*The problem*:
Pick out and copy every line below that has the word "confusion".

*Plain-text document sources*:

◇ ◇ ◇ ◇ ◇

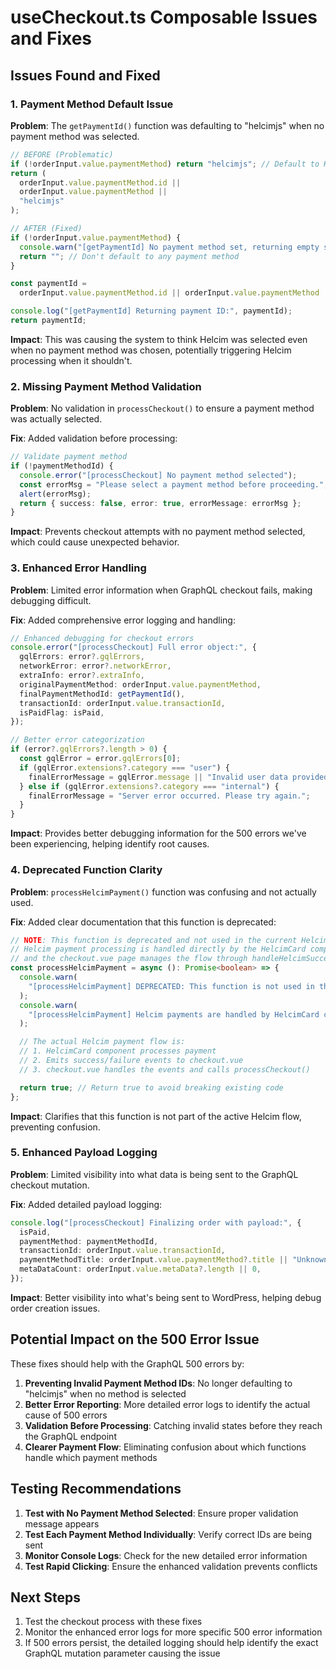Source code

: # useCheckout.ts Composable Issues and Fixes

## Issues Found and Fixed

### 1. **Payment Method Default Issue**

**Problem**: The `getPaymentId()` function was defaulting to "helcimjs" when no payment method was selected.

```typescript
// BEFORE (Problematic)
if (!orderInput.value.paymentMethod) return "helcimjs"; // Default to Helcim if none set
return (
  orderInput.value.paymentMethod.id ||
  orderInput.value.paymentMethod ||
  "helcimjs"
);

// AFTER (Fixed)
if (!orderInput.value.paymentMethod) {
  console.warn("[getPaymentId] No payment method set, returning empty string");
  return ""; // Don't default to any payment method
}

const paymentId =
  orderInput.value.paymentMethod.id || orderInput.value.paymentMethod || "";

console.log("[getPaymentId] Returning payment ID:", paymentId);
return paymentId;
```

**Impact**: This was causing the system to think Helcim was selected even when no payment method was chosen, potentially triggering Helcim processing when it shouldn't.

### 2. **Missing Payment Method Validation**

**Problem**: No validation in `processCheckout()` to ensure a payment method was actually selected.

**Fix**: Added validation before processing:

```typescript
// Validate payment method
if (!paymentMethodId) {
  console.error("[processCheckout] No payment method selected");
  const errorMsg = "Please select a payment method before proceeding.";
  alert(errorMsg);
  return { success: false, error: true, errorMessage: errorMsg };
}
```

**Impact**: Prevents checkout attempts with no payment method selected, which could cause unexpected behavior.

### 3. **Enhanced Error Handling**

**Problem**: Limited error information when GraphQL checkout fails, making debugging difficult.

**Fix**: Added comprehensive error logging and handling:

```typescript
// Enhanced debugging for checkout errors
console.error("[processCheckout] Full error object:", {
  gqlErrors: error?.gqlErrors,
  networkError: error?.networkError,
  extraInfo: error?.extraInfo,
  originalPaymentMethod: orderInput.value.paymentMethod,
  finalPaymentMethodId: getPaymentId(),
  transactionId: orderInput.value.transactionId,
  isPaidFlag: isPaid,
});

// Better error categorization
if (error?.gqlErrors?.length > 0) {
  const gqlError = error.gqlErrors[0];
  if (gqlError.extensions?.category === "user") {
    finalErrorMessage = gqlError.message || "Invalid user data provided.";
  } else if (gqlError.extensions?.category === "internal") {
    finalErrorMessage = "Server error occurred. Please try again.";
  }
}
```

**Impact**: Provides better debugging information for the 500 errors we've been experiencing, helping identify root causes.

### 4. **Deprecated Function Clarity**

**Problem**: `processHelcimPayment()` function was confusing and not actually used.

**Fix**: Added clear documentation that this function is deprecated:

```typescript
// NOTE: This function is deprecated and not used in the current Helcim implementation
// Helcim payment processing is handled directly by the HelcimCard component
// and the checkout.vue page manages the flow through handleHelcimSuccess events
const processHelcimPayment = async (): Promise<boolean> => {
  console.warn(
    "[processHelcimPayment] DEPRECATED: This function is not used in the current Helcim implementation"
  );
  console.warn(
    "[processHelcimPayment] Helcim payments are handled by HelcimCard component events"
  );

  // The actual Helcim payment flow is:
  // 1. HelcimCard component processes payment
  // 2. Emits success/failure events to checkout.vue
  // 3. checkout.vue handles the events and calls processCheckout()

  return true; // Return true to avoid breaking existing code
};
```

**Impact**: Clarifies that this function is not part of the active Helcim flow, preventing confusion.

### 5. **Enhanced Payload Logging**

**Problem**: Limited visibility into what data is being sent to the GraphQL checkout mutation.

**Fix**: Added detailed payload logging:

```typescript
console.log("[processCheckout] Finalizing order with payload:", {
  isPaid,
  paymentMethod: paymentMethodId,
  transactionId: orderInput.value.transactionId,
  paymentMethodTitle: orderInput.value.paymentMethod?.title || "Unknown",
  metaDataCount: orderInput.value.metaData?.length || 0,
});
```

**Impact**: Better visibility into what's being sent to WordPress, helping debug order creation issues.

## Potential Impact on the 500 Error Issue

These fixes should help with the GraphQL 500 errors by:

1. **Preventing Invalid Payment Method IDs**: No longer defaulting to "helcimjs" when no method is selected
2. **Better Error Reporting**: More detailed error logs to identify the actual cause of 500 errors
3. **Validation Before Processing**: Catching invalid states before they reach the GraphQL endpoint
4. **Clearer Payment Flow**: Eliminating confusion about which functions handle which payment methods

## Testing Recommendations

1. **Test with No Payment Method Selected**: Ensure proper validation message appears
2. **Test Each Payment Method Individually**: Verify correct IDs are being sent
3. **Monitor Console Logs**: Check for the new detailed error information
4. **Test Rapid Clicking**: Ensure the enhanced validation prevents conflicts

## Next Steps

1. Test the checkout process with these fixes
2. Monitor the enhanced error logs for more specific 500 error information
3. If 500 errors persist, the detailed logging should help identify the exact GraphQL mutation parameter causing the issue
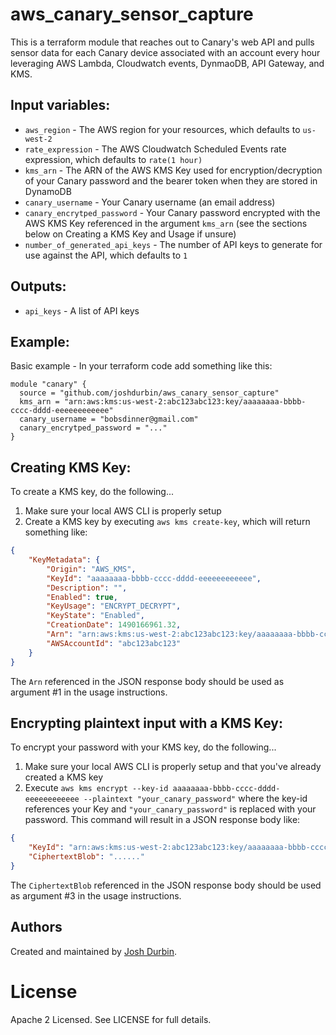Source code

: # aws_canary_sensor_capture

This is a terraform module that reaches out to Canary's web API and pulls sensor data for each Canary device associated
 with an account every hour leveraging AWS Lambda, Cloudwatch events, DynmaoDB, API Gateway, and KMS.

## Input variables:

  * `aws_region` - The AWS region for your resources, which defaults to `us-west-2`
  * `rate_expression` - The AWS Cloudwatch Scheduled Events rate expression, which defaults to `rate(1 hour)`
  * `kms_arn` - The ARN of the AWS KMS Key used for encryption/decryption of your Canary password and the bearer token when they are stored in DynamoDB
  * `canary_username` - Your Canary username (an email address)
  * `canary_encrytped_password` - Your Canary password encrypted with the AWS KMS Key referenced in the argument `kms_arn` (see the sections below on Creating a KMS Key and Usage if unsure)
  * `number_of_generated_api_keys` - The number of API keys to generate for use against the API, which defaults to `1`

## Outputs:

  * `api_keys` - A list of API keys

## Example:

Basic example - In your terraform code add something like this:

    module "canary" {
      source = "github.com/joshdurbin/aws_canary_sensor_capture"
      kms_arn = "arn:aws:kms:us-west-2:abc123abc123:key/aaaaaaaa-bbbb-cccc-dddd-eeeeeeeeeeee"
      canary_username = "bobsdinner@gmail.com"
      canary_encrytped_password = "..."
    }

## Creating KMS Key: 

To create a KMS key, do the following...

1. Make sure your local AWS CLI is properly setup
2. Create a KMS key by executing `aws kms create-key`, which will return something like:

```json
{
    "KeyMetadata": {
        "Origin": "AWS_KMS", 
        "KeyId": "aaaaaaaa-bbbb-cccc-dddd-eeeeeeeeeeee",
        "Description": "", 
        "Enabled": true, 
        "KeyUsage": "ENCRYPT_DECRYPT", 
        "KeyState": "Enabled", 
        "CreationDate": 1490166961.32, 
        "Arn": "arn:aws:kms:us-west-2:abc123abc123:key/aaaaaaaa-bbbb-cccc-dddd-eeeeeeeeeeee",
        "AWSAccountId": "abc123abc123"
    }
}
```
The `Arn` referenced in the JSON response body should be used as argument #1 in the usage instructions.

## Encrypting plaintext input with a KMS Key:

To encrypt your password with your KMS key, do the following...

1. Make sure your local AWS CLI is properly setup and that you've already created a KMS key
2. Execute `aws kms encrypt --key-id aaaaaaaa-bbbb-cccc-dddd-eeeeeeeeeeee --plaintext "your_canary_password"` where the
   key-id references your Key and `"your_canary_password"` is replaced with your password. This command will result 
   in a JSON response body like:
   
```json
{
    "KeyId": "arn:aws:kms:us-west-2:abc123abc123:key/aaaaaaaa-bbbb-cccc-dddd-eeeeeeeeeeee", 
    "CiphertextBlob": "......"
}
```

The `CiphertextBlob` referenced in the JSON response body should be used as argument #3 in the usage instructions.

## Authors

Created and maintained by [Josh Durbin](https://github.com/joshdurbin).

# License

Apache 2 Licensed. See LICENSE for full details.
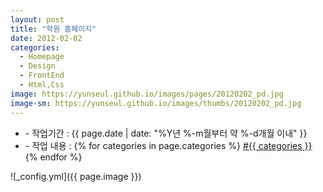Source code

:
 ```yaml
---
layout: post
title: "학원 홈페이지"
date: 2012-02-02
categories:
  - Homepage
  - Design
  - FrontEnd
  - Html,Css
image: https://yunseul.github.io/images/pages/20120202_pd.jpg
image-sm: https://yunseul.github.io/images/thumbs/20120202_pd.jpg
---
```


<ul class="inform">
	<li class="preview__date" itemprop="datePublished" datetime="{{ page.date | date_to_xmlschema }}">- 작업기간 : {{ page.date | date: "%Y년 %-m월부터 약 %-d개월 이내" }}</li>
	<li class="preview__catetory" itemprop="catetory">- 작업 내용 :
		{% for categories in page.categories %}
           <a href="/category/{{ categories }}/">#{{ categories }}</a>     
      	{% endfor %}</li>
</ul>

![_config.yml]({{ page.image }})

◇ ◇ ◇ ◇ ◇

*Response area*:
**Impact**: Clarifies that this function is not part of the active Helcim flow, preventing confusion.
4. **Clearer Payment Flow**: Eliminating confusion about which functions handle which payment methods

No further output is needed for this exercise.